The Prime Minister has just met the boss of Toshiba to discuss a likely high strike price for producing nuclear energy for the UK. Angus Hanton, IF Co-founder, looks at another huge energy bill likely to land on our children’s shoulders, this time from North Sea oil and gas decommissioning.
How would you feel about handing each of your children a bill of £3,000 for the energy you consumed from the North Sea oil and gas fields? That is the bill they are likely to get according to latest research commissioned by the Intergenerational Foundation.
More than £80 billion
That’s because the government has seriously underestimated how much the bill will be for cleaning up the 3,000 pipelines covering 8,000 kilometres, 5,000 wells, 250 fixed installations and 250 subsea production systems. IF’s research suggests that costs could exceed £80 billion. That is double the government’s optimistic estimates. To put the scale of the challenge in perspective the amount of steel alone that will need to be removed is equivalent to ten US navy aircraft carriers or two Dubai skyscrapers.
Rather than setting monies aside to pay for decommissioning as the Norwegians have done with their $1 trillion Sovereign Wealth Fund, the North Sea oil and gas industry and the government are together handing a tax burden to a younger generation who did not benefit from the oil and gas extracted but will be expected to pick up the bill for previous generations’ profligacy. That looks like an intergenerational injustice.
“Hang on,” you may say, “that is the job of the North Sea oil and gas industry. After all, shouldn’t the companies who have made huge profits from exploiting our natural resources pay the bill?”
The Energy Act 2004
Under the principles of the Energy Act 2004 builders and operators are responsible for ensuring that the installation is decommissioned at the end of its useful life, and should be responsible for meeting the costs of decommissioning. However, as our paper reveals, oil and gas companies such as Shell have been allowed to sell-off all, or some of their assets, retaining, in some cases, just one quarter of the costs of decommissioning or less.
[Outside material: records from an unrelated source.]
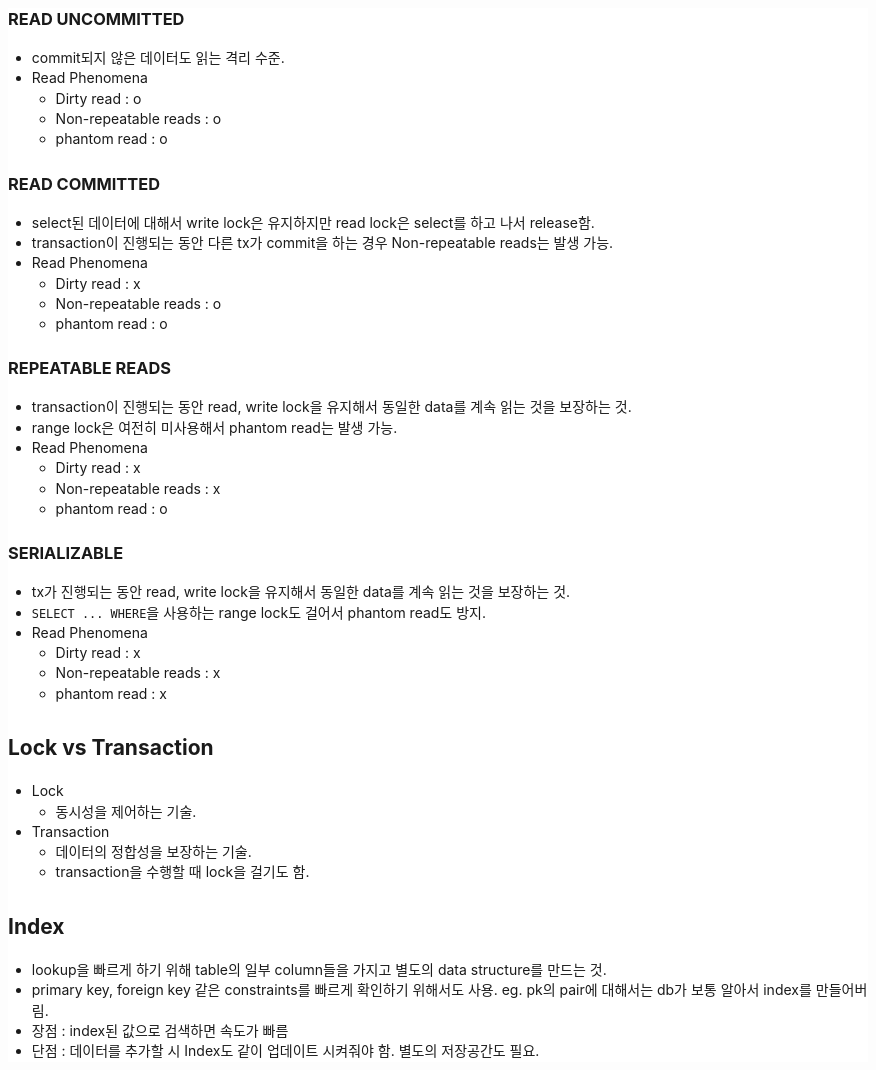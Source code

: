 ### READ UNCOMMITTED

- commit되지 않은 데이터도 읽는 격리 수준.
- Read Phenomena
  - Dirty read : o
  - Non-repeatable reads : o
  - phantom read : o

### READ COMMITTED

- select된 데이터에 대해서 write lock은 유지하지만 read lock은 select를 하고 나서 release함.
- transaction이 진행되는 동안 다른 tx가 commit을 하는 경우 Non-repeatable reads는 발생 가능.
- Read Phenomena
  - Dirty read : x
  - Non-repeatable reads : o
  - phantom read : o

### REPEATABLE READS

- transaction이 진행되는 동안 read, write lock을 유지해서 동일한 data를 계속 읽는 것을 보장하는 것.
- range lock은 여전히 미사용해서 phantom read는 발생 가능.
- Read Phenomena
  - Dirty read : x
  - Non-repeatable reads : x
  - phantom read : o

### SERIALIZABLE

- tx가 진행되는 동안 read, write lock을 유지해서 동일한 data를 계속 읽는 것을 보장하는 것.
- `SELECT ... WHERE`을 사용하는 range lock도 걸어서 phantom read도 방지.
- Read Phenomena
  - Dirty read : x
  - Non-repeatable reads : x
  - phantom read : x

## Lock vs Transaction

- Lock
  - 동시성을 제어하는 기술.
- Transaction
  - 데이터의 정합성을 보장하는 기술.
  - transaction을 수행할 때 lock을 걸기도 함.

## Index

- lookup을 빠르게 하기 위해 table의 일부 column들을 가지고 별도의 data structure를 만드는 것.
- primary key, foreign key 같은 constraints를 빠르게 확인하기 위해서도 사용. eg. pk의 pair에 대해서는 db가 보통 알아서 index를 만들어버림.
- 장점 : index된 값으로 검색하면 속도가 빠름
- 단점 : 데이터를 추가할 시 Index도 같이 업데이트 시켜줘야 함. 별도의 저장공간도 필요.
So, not only is the government allowing companies to shirk their financial responsibilities, but the direction of the tax regime implemented by successive governments has become progressively more generous. In the 2017 Budget the Chancellor, Phillip Hammond, introduced a further tax break for the sector allowing “transferable tax histories” – a form of tax relief against the costs of decommissioning. This is on top of capital allowances of 62.5% of investment and the ability to offset taxes paid on other oilfields. The tax position of decommissioning is complicated because the companies get between 40% and 75% of their decommissioning costs set against taxes they paid during the production years. When oil prices go down, the Treasury is paying out more than they are receiving, about £396m more in 2016, according to CarbonBrief.
What? More Extraction
The final injustice to younger and future generations is the government’s decision to help pay for the costs of decommissioning by permitting yet further extraction of North Sea oil and gas reserves. This will increase carbon emissions and undermine the government’s own targets to reduce emissions in line with the Paris agreement, but it’s storing up yet more decommissioning costs for future generations to pay.
Leave them Be
There is a fashionable environmental argument that these platforms and their associated pipelines should be turned from “rigs to reefs”, as undertaken by oil companies in the Gulf of Mexico. The North Sea is a much more inhospitable and dangerous set of colder and deeper waters, and, more importantly, not permitted by the international agreements that cover the oceans around the UK, although owners have been looking for ways that they can be exempt from the rules, which Shell seems likely to do with the Brent platforms.
Pity the children
We all have an obligation to protect the interests of younger and future generations by protecting natural resources for generations to come, and reducing the financial and environmental liabilities we pass on. As James Audubon, an American ornithologist stated, “A true conservationist is a man who knows that the word is not given by his fathers, but borrowed from his children.”